START Dataset excerpts
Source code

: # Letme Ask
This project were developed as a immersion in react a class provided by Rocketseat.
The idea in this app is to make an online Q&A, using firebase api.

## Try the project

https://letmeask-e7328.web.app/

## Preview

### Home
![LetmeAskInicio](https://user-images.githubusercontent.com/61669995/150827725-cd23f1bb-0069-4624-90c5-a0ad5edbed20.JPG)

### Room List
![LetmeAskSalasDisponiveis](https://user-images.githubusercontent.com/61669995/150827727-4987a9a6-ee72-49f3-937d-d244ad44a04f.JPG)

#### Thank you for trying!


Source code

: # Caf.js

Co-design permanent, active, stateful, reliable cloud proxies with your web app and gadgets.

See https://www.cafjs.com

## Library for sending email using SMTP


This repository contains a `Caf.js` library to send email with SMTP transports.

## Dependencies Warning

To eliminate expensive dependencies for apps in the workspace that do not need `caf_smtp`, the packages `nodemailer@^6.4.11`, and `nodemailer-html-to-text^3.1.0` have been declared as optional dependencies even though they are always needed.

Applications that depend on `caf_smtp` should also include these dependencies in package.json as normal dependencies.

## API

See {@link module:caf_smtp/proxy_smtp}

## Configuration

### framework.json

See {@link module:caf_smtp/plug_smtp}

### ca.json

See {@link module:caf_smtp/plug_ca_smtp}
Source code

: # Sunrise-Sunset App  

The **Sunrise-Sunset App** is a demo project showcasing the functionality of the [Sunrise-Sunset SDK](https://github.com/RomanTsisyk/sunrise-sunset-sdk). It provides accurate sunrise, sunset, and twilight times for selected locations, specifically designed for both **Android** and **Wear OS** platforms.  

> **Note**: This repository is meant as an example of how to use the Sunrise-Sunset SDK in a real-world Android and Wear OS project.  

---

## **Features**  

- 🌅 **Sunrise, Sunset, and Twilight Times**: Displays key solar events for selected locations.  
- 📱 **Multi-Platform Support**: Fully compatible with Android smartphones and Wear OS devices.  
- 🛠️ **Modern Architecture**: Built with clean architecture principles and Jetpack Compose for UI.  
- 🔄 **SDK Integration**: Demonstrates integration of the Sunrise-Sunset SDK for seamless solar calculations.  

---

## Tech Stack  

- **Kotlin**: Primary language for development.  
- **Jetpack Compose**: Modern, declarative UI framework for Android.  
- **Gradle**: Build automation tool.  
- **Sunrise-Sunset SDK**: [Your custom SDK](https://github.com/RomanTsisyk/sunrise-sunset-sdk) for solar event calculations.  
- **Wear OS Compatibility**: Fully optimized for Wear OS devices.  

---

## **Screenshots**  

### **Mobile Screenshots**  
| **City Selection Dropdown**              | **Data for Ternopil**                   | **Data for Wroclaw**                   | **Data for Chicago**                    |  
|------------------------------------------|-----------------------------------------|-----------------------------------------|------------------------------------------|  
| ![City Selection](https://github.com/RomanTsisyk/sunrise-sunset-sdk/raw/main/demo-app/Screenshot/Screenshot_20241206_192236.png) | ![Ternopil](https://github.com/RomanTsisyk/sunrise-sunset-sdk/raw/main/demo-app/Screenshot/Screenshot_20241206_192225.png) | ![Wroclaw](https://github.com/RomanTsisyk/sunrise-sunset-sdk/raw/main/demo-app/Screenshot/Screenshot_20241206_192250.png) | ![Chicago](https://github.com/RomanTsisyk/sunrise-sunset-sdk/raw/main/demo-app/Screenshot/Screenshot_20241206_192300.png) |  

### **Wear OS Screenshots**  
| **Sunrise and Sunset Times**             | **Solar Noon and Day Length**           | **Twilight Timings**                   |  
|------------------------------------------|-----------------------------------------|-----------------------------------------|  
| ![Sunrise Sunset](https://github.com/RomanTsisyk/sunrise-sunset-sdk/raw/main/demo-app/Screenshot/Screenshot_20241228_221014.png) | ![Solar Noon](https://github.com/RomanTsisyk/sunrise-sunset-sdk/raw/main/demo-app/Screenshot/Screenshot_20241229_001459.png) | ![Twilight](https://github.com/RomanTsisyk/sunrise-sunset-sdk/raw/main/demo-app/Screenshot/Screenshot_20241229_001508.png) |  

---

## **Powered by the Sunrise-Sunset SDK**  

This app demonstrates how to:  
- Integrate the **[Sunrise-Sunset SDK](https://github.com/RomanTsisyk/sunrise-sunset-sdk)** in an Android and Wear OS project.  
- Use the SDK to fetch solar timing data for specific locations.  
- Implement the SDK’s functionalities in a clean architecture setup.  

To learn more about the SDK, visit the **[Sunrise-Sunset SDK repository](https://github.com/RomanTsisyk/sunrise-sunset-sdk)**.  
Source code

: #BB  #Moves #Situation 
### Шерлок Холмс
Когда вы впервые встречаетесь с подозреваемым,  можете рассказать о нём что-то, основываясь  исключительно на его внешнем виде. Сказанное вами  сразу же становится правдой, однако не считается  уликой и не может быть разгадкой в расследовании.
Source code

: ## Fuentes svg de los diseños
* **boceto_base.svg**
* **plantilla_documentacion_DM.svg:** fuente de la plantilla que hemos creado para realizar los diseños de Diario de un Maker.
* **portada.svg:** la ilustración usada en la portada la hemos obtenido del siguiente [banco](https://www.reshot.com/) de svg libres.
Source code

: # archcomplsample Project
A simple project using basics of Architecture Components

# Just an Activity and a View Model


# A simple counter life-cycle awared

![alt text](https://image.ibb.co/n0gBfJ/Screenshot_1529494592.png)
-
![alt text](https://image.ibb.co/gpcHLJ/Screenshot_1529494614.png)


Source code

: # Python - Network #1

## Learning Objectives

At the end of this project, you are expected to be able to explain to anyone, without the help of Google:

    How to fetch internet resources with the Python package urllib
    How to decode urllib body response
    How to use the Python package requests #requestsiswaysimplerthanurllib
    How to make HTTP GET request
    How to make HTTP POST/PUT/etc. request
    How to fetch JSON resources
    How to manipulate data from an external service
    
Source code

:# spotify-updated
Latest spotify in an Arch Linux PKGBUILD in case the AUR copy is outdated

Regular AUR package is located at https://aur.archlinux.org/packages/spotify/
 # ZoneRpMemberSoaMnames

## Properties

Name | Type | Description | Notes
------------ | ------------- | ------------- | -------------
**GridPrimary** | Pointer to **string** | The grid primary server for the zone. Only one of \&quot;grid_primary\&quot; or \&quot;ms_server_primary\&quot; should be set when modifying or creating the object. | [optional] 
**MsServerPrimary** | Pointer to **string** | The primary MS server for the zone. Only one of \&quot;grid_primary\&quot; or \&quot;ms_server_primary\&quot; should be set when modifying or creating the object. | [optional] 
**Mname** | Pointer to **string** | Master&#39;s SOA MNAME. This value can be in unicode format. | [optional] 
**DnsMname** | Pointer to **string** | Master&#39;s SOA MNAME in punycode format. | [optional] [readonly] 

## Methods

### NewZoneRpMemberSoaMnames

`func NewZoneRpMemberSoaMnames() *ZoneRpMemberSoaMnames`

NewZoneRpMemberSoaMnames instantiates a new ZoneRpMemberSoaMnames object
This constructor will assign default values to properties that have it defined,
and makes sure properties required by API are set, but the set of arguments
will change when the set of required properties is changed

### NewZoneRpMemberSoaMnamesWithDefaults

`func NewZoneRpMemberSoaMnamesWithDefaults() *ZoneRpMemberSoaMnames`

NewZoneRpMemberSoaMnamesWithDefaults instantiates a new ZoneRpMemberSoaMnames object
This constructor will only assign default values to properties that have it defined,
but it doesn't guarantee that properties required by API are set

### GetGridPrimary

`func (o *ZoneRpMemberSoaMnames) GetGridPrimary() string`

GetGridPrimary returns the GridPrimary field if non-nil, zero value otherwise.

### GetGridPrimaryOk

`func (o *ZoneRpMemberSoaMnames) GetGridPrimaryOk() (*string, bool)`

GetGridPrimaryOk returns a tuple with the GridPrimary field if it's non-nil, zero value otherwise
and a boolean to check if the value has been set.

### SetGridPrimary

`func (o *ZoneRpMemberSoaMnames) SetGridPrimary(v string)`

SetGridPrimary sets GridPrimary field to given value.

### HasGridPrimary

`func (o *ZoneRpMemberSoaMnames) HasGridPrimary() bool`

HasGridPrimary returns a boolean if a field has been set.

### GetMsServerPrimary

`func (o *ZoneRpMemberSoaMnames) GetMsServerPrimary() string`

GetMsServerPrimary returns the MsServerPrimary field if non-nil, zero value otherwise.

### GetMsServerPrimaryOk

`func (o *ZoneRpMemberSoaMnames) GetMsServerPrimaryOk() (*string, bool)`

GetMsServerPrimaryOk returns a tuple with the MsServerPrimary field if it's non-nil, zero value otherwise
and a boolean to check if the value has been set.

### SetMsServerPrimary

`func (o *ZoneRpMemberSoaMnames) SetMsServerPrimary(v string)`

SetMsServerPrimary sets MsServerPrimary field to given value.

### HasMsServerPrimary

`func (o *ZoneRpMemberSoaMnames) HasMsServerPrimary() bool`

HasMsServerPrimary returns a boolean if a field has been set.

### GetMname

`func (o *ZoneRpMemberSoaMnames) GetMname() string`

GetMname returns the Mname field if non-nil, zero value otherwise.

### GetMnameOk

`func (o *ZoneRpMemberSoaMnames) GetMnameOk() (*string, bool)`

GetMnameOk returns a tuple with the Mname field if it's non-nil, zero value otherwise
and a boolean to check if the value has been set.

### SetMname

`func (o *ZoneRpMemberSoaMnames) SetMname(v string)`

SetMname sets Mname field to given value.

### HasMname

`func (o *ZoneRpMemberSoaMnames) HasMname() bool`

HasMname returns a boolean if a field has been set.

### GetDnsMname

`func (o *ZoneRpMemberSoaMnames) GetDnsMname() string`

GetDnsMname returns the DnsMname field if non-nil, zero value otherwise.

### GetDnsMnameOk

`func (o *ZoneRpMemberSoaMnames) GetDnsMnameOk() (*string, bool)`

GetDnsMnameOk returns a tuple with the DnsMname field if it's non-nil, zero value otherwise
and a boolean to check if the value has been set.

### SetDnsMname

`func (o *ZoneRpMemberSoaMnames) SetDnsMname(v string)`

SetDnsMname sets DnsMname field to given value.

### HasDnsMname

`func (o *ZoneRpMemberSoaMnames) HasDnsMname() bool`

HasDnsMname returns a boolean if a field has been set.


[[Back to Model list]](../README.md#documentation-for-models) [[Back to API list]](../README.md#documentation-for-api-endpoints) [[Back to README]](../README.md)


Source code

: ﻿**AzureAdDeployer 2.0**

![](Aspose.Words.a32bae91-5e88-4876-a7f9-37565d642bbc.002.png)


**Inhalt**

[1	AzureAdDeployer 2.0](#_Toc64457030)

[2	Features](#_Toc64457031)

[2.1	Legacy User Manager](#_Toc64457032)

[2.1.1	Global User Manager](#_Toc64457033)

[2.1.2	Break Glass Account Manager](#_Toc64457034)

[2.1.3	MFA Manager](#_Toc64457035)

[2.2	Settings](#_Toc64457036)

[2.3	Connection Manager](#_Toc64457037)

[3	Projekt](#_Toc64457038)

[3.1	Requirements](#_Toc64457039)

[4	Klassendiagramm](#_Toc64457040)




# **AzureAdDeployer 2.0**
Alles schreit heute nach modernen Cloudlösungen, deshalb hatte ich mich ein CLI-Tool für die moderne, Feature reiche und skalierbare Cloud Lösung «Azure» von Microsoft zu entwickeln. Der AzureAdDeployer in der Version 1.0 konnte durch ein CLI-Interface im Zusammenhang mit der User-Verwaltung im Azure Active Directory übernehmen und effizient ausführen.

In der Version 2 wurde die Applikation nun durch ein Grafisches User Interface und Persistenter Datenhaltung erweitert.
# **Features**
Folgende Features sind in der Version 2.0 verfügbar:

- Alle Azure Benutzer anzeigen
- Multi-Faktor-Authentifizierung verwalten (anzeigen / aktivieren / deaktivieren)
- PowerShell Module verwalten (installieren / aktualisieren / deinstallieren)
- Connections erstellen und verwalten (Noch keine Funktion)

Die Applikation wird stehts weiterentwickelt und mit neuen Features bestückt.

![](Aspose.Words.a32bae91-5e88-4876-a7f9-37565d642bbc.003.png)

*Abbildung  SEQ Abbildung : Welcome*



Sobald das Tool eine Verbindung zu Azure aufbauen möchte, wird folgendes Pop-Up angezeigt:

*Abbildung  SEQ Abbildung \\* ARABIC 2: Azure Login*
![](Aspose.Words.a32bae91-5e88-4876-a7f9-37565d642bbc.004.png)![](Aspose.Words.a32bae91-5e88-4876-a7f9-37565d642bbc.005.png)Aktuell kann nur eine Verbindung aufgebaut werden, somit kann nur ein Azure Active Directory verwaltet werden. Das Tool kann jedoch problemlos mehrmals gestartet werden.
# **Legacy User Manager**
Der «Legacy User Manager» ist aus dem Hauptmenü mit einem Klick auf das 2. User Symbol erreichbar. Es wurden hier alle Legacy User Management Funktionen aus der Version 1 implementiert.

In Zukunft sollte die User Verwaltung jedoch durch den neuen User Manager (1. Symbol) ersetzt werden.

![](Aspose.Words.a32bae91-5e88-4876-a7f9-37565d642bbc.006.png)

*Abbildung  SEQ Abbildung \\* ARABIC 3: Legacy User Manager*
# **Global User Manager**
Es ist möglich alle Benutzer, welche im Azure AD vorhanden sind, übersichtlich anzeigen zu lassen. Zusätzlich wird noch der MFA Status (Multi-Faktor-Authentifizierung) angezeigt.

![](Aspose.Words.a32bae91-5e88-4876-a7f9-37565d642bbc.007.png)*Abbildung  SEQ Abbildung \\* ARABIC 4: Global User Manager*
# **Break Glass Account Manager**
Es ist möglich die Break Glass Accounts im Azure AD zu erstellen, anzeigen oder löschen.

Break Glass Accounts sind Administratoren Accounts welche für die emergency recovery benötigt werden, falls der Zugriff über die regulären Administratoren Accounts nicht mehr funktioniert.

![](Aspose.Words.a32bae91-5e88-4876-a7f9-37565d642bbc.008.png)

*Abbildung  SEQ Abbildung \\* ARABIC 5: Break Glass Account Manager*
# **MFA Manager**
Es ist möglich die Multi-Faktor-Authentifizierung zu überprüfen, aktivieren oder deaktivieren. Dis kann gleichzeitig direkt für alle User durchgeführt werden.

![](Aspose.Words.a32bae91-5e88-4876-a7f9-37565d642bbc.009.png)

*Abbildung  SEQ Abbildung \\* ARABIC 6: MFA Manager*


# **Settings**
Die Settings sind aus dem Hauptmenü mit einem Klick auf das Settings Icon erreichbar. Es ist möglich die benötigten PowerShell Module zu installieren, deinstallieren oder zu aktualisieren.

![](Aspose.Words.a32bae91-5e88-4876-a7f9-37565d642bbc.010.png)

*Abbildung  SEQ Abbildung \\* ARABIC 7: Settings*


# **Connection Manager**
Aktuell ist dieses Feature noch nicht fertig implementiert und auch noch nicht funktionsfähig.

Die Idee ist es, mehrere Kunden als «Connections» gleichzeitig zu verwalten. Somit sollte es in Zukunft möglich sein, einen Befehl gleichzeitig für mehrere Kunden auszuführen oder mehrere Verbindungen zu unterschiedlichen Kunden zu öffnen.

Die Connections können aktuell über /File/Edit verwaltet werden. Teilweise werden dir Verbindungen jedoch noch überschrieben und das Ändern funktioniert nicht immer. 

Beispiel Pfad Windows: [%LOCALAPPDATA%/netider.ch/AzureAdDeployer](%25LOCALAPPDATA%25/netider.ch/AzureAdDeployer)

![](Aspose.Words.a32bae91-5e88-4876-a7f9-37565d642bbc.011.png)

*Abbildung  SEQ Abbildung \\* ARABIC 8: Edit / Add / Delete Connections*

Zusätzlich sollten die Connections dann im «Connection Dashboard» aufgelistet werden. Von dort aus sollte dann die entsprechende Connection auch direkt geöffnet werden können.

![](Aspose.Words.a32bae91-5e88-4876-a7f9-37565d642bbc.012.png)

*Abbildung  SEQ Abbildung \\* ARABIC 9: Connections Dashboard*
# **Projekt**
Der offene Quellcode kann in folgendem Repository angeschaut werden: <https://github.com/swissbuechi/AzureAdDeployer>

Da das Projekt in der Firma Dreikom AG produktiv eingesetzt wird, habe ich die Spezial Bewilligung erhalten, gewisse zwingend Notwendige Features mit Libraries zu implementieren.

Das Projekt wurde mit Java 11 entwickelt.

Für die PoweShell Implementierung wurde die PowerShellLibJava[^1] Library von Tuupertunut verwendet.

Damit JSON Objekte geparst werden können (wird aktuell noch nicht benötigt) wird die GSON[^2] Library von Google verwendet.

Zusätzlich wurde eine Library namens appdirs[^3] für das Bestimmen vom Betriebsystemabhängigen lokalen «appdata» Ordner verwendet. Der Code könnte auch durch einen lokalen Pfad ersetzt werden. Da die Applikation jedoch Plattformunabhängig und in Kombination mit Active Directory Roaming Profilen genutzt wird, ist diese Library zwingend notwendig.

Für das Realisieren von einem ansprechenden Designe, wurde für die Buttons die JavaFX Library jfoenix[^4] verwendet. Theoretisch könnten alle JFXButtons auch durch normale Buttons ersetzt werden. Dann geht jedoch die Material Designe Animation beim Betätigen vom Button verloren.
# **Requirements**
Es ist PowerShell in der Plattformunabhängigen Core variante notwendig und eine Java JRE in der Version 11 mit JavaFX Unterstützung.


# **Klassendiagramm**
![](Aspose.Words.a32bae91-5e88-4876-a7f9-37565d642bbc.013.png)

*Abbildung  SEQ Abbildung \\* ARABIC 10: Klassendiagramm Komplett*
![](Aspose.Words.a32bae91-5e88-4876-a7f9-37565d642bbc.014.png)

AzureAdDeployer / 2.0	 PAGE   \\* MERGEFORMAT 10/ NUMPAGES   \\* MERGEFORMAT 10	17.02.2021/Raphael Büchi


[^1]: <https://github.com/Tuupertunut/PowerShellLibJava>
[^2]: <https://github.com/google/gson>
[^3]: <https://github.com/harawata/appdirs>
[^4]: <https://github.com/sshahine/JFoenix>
END Dataset excerpts
▸ **Work item**:
Take every line above where "Glass" appears and copy it.

▸ **Answer below**:
[2.1.2	Break Glass Account Manager](#_Toc64457034)
# **Break Glass Account Manager**
Es ist möglich die Break Glass Accounts im Azure AD zu erstellen, anzeigen oder löschen.
Break Glass Accounts sind Administratoren Accounts welche für die emergency recovery benötigt werden, falls der Zugriff über die regulären Administratoren Accounts nicht mehr funktioniert.
*Abbildung  SEQ Abbildung \\* ARABIC 5: Break Glass Account Manager*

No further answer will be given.